Périodiquement, le paysage de la poésie française est secoué par de grands ouragans, des remises en question tempétueuses, des crises centrales d’identité… Henri Meschonnic, infatigable théoricien du rythme, traducteur émérite de plusieurs chapitres de la Bible – récemment des Psaumes –, poète lui-même, vient d’entrer en guerre, au nom de l’idée qu’il se fait du poème. L’Ennemi ? il est partout ! Durant les hostilités, la poésie continue. Presque comme si de rien n’était !

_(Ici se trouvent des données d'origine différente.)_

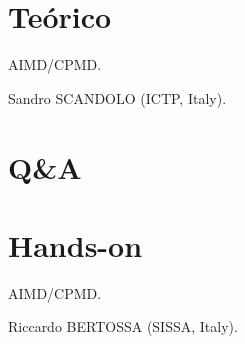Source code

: \section{Teórico}

   AIMD/CPMD.

  	Sandro SCANDOLO (ICTP, Italy).

\section{Q\&A}

\section{Hands-on}

   AIMD/CPMD.

   Riccardo BERTOSSA (SISSA, Italy).
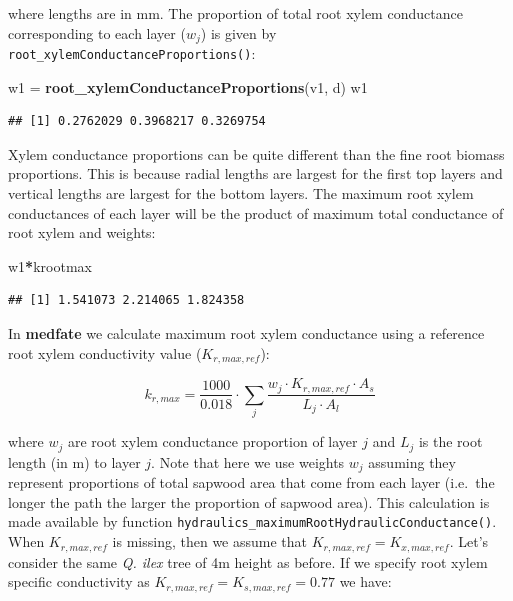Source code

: \documentclass[]{book}
\newenvironment{Shaded}{\begin{snugshade}}{\end{snugshade}}
\newcommand{\KeywordTok}[1]{\textcolor[rgb]{0.13,0.29,0.53}{\textbf{#1}}}
\newcommand{\StringTok}[1]{\textcolor[rgb]{0.31,0.60,0.02}{#1}}
\newcommand{\OperatorTok}[1]{\textcolor[rgb]{0.81,0.36,0.00}{\textbf{#1}}}
\newcommand{\NormalTok}[1]{#1}
\begin{document}
where lengths are in mm. The proportion of total root xylem conductance
corresponding to each layer (\(w_j\)) is given by
\texttt{root\_xylemConductanceProportions()}:

\begin{Shaded}
\begin{Highlighting}[]
\NormalTok{w1 =}\StringTok{ }\KeywordTok{root_xylemConductanceProportions}\NormalTok{(v1, d)}
\NormalTok{w1}
\end{Highlighting}
\end{Shaded}

\begin{verbatim}
## [1] 0.2762029 0.3968217 0.3269754
\end{verbatim}

Xylem conductance proportions can be quite different than the fine root
biomass proportions. This is because radial lengths are largest for the
first top layers and vertical lengths are largest for the bottom layers.
The maximum root xylem conductances of each layer will be the product of
maximum total conductance of root xylem and weights:

\begin{Shaded}
\begin{Highlighting}[]
\NormalTok{w1}\OperatorTok{*}\NormalTok{krootmax}
\end{Highlighting}
\end{Shaded}

\begin{verbatim}
## [1] 1.541073 2.214065 1.824358
\end{verbatim}

In \textbf{medfate} we calculate maximum root xylem conductance using a
reference root xylem conductivity value (\(K_{r,max,ref}\)):

\begin{equation}
k_{r,max}=\frac{1000}{0.018} \cdot \sum_{j}{\frac{w_j \cdot K_{r,max,ref}\cdot A_{s}}{L_j\cdot A_{l}}}
\end{equation}

where \(w_j\) are root xylem conductance proportion of layer \(j\) and
\(L_j\) is the root length (in m) to layer \(j\). Note that here we use
weights \(w_j\) assuming they represent proportions of total sapwood
area that come from each layer (i.e.~the longer the path the larger the
proportion of sapwood area). This calculation is made available by
function \texttt{hydraulics\_maximumRootHydraulicConductance()}. When
\(K_{r,max,ref}\) is missing, then we assume that
\(K_{r,max,ref} = K_{x,max,ref}\). Let's consider the same \emph{Q.
ilex} tree of 4m height as before. If we specify root xylem specific
conductivity as \(K_{r,max,ref} = K_{s,max,ref} =0.77\) we have:
\end{document}
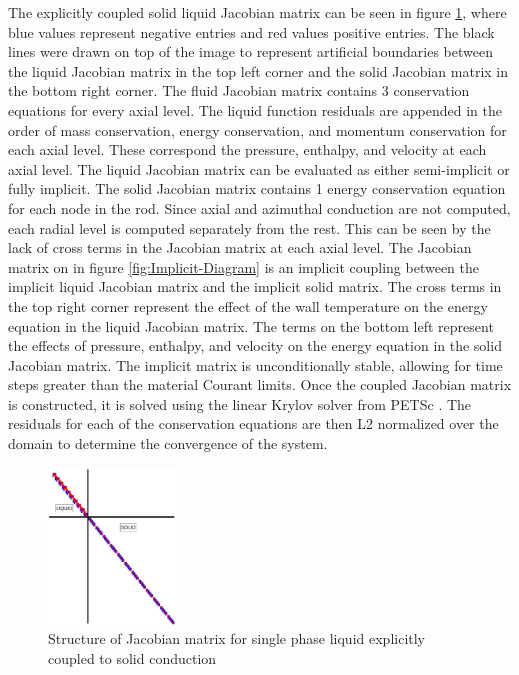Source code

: 	The explicitly coupled solid liquid Jacobian matrix can be seen in figure
	\ref{fig:Explicit-Diagram}, where blue values represent negative entries and
	red values positive entries. The black lines were drawn on top of the image to
	represent artificial boundaries between the liquid Jacobian matrix in the top
	left corner and the solid Jacobian matrix in the bottom right corner. The fluid
	Jacobian matrix contains 3 conservation equations for every axial level. The
	liquid function residuals are appended in the order of mass conservation,
	energy conservation, and momentum conservation for each axial level. These
	correspond the pressure, enthalpy, and velocity at each axial level. The liquid
	Jacobian matrix can be evaluated as either semi-implicit or fully implicit. The
	solid Jacobian matrix contains 1 energy conservation equation for each node in
	the rod. Since axial and azimuthal conduction are not computed, each radial
	level is computed separately from the rest. This can be seen by the lack of
	cross terms in the Jacobian matrix at each axial level. The Jacobian matrix on
	in figure \ref{fig:Implicit-Diagram} is an implicit coupling between the
	implicit liquid Jacobian matrix and the implicit solid matrix. The cross terms
	in the top right corner represent the effect of the wall temperature on the
	energy equation in the liquid Jacobian matrix. The terms on the bottom left
	represent the effects of pressure, enthalpy, and velocity on the energy
	equation in the solid Jacobian matrix. The implicit matrix is unconditionally
	stable, allowing for time steps greater than the material Courant limits. Once
	the coupled Jacobian matrix is constructed, it is solved using the linear
	Krylov solver \cite{kelly2003} from PETSc \cite{PETSc}. The residuals for each
	of the conservation equations are then L2 normalized over the domain to
	determine the convergence of the system.
	
	\begin{figure}[!h]
    	\centering
    	\includegraphics[width=0.30\textwidth]{images/Explicit-Diagram.jpg}
    	\caption{Structure of Jacobian matrix for single phase liquid
    	explicitly coupled to solid conduction}
    	\label{fig:Explicit-Diagram}
    \end{figure}
    
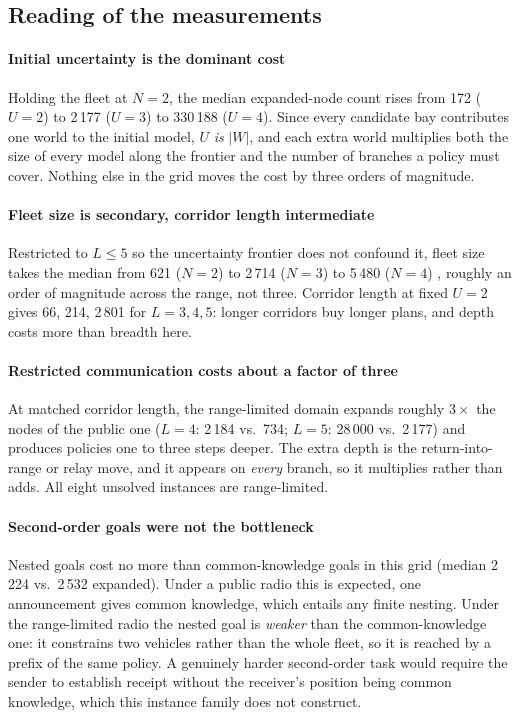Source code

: \subsection{Reading of the measurements}

\paragraph{Initial uncertainty is the dominant cost}
Holding the fleet at $N=2$, the median expanded-node count rises from 172
($U=2$) to 2\,177 ($U=3$) to 330\,188 ($U=4$). Since every candidate bay
contributes one world to the initial model, $U$ \emph{is} $|W|$, and each extra
world multiplies both the size of every model along the frontier and the number
of branches a policy must cover. Nothing else in the grid moves the cost by
three orders of magnitude.

\paragraph{Fleet size is secondary, corridor length intermediate}
Restricted to $L\le5$ so the uncertainty frontier does not confound it, fleet
size takes the median from 621 ($N=2$) to 2\,714 ($N=3$) to 5\,480 ($N=4$) , 
roughly an order of magnitude across the range, not three. Corridor length at
fixed $U=2$ gives 66, 214, 2\,801 for $L=3,4,5$: longer corridors buy longer
plans, and depth costs more than breadth here.

\paragraph{Restricted communication costs about a factor of three}
At matched corridor length, the range-limited domain expands roughly $3\times$
the nodes of the public one ($L=4$: 2\,184 vs.\ 734; $L=5$: 28\,000 vs.\
2\,177) and produces policies one to three steps deeper. The extra depth is the
return-into-range or relay move, and it appears on \emph{every} branch, so it
multiplies rather than adds. All eight unsolved instances are range-limited.

\paragraph{Second-order goals were not the bottleneck}
Nested goals cost no more than common-knowledge goals in this grid (median
2\,224 vs.\ 2\,532 expanded). Under a public radio this is expected, one
announcement gives common knowledge, which entails any finite nesting. Under
the range-limited radio the nested goal is \emph{weaker} than the
common-knowledge one: it constrains two vehicles rather than the whole fleet,
so it is reached by a prefix of the same policy. A genuinely harder
second-order task would require the sender to establish receipt without the
receiver's position being common knowledge, which this instance family does not
construct.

Nul n’ignore que la poésie française, loin d’être cet espace pacifié et fleuri qu’imaginent ceux qui ne le fréquentent pas, est un motif perpétuel d’affrontements, de crises, de questions angoissées touchant à sa fonction, son état, son devenir ou son essence. Oui, les querelles sont non seulement fréquentes, mais comme constitutives d’une interrogation paradoxale et infinie qui fait trembler la poésie – pas seulement socialement ou en termes d’audience – tout en la faisant exister. Certes, et fort heureusement, des hommes et des femmes ayant mesuré la vanité et le ridicule de ces combats ont repris les questions à leur compte, les ont intériorisées, loin des terrains fantasmatiques d’une supposée bataille. Ils ont considéré que toute théorie, toute idée ou pensée de la poésie renvoyaient in fine à ce qu’eux-mêmes étaient aptes ou désireux d’en faire, poétiquement, c’est-à-dire vitalement, au cœur de leur propre existence. Et surtout, avec Reverdy, ils ont admis que la poésie n’était pas un sujet de discussion…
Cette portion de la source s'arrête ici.